CoinDCX, an exchange headquartered in India and backed by investors that include Coinbase Ventures and BitMEX, told Decrypt the company is “bullish on hiring” and seeking to double its team to 1,000 employees from 500. The company emphasized that it is continuing to invest resources, despite a market downturn.

“As an organization that takes fundamentals of business very seriously, we have seen strong, sustainable growth,” a spokesperson for the exchange said. “We are on the lookout for more such crypto enthusiasts to join our team and grow along with CoinDCX.”


Solana, the blockchain platform with smart contract functionality similar to Ethereum, stated on July 1 its seeking systems engineers, product engineers, marketers, and designers amid the market downturn.

The company currently has about 100 employees but is leveraging the bear market as an opportunity to expand. Raj Gokal, co-founder and COO, said in a tweet it “seems like everyone else overhired” but that Solana is “still hiring,” adding an email address for job applications to the bottom of his statement.


Revolut, a fintech startup based in London, said the firm plans on growing its cryptocurrency team by 20% in the next six months across the U.S. and Europe. A focus for the company is expanding its financial crime prevention team and recruiting legal talent with experience related to crypto. So far, Revolut has hired 43 staff this year for crypto-specific roles.

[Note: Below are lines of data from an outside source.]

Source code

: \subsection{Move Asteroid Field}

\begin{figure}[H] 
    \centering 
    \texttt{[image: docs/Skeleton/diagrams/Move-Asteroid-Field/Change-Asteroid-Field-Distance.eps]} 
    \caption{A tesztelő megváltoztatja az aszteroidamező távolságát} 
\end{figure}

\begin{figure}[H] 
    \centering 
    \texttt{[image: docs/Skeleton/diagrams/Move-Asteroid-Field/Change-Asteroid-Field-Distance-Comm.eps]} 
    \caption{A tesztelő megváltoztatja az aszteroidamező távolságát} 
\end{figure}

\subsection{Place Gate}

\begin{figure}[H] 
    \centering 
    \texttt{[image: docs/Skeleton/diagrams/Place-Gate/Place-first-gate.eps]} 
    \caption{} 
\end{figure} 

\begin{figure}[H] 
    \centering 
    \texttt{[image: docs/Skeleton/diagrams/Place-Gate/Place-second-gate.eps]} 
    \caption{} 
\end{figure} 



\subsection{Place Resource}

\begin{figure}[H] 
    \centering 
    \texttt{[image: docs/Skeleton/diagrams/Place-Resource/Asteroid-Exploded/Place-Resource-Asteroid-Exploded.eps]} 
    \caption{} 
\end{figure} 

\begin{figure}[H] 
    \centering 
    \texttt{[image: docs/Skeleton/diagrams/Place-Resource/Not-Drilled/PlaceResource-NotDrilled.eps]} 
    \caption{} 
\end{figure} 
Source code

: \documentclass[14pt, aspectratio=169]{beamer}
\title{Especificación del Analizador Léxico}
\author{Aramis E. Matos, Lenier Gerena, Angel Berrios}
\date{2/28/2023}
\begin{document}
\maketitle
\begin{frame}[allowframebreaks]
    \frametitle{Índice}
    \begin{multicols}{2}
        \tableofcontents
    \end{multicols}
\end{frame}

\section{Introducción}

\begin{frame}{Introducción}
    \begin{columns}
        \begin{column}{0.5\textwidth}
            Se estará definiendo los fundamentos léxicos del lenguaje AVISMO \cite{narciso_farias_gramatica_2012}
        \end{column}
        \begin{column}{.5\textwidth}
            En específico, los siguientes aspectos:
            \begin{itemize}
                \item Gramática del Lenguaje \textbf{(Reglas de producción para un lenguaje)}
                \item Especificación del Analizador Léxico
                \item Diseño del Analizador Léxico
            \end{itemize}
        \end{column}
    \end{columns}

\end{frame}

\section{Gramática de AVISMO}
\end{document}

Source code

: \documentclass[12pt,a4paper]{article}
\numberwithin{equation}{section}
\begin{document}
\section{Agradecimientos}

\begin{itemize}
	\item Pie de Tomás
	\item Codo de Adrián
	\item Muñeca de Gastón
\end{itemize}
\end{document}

Revolut’s Crypto General Manager Emil Urmanshin said the firm will continue to grow and hire actively, having tripled its crypto team since July of last year.

“We believe that crypto technology will continue to play an increasing role in a number of different industries, including finance,” he said. “We see crypto as a long-term play and remain bullish on the crypto industry.”

Where from here?

Until cryptocurrency markets reverse their course, more companies could announce layoffs or even shutter entirely, and the downward trend in the prices of most digital assets could become exacerbated by a declining stock market or further economic turmoil.

However, some companies will take advantage of the opportunity and try to position themselves in hopes of capitalizing on the market’s recovery, whenever that may be.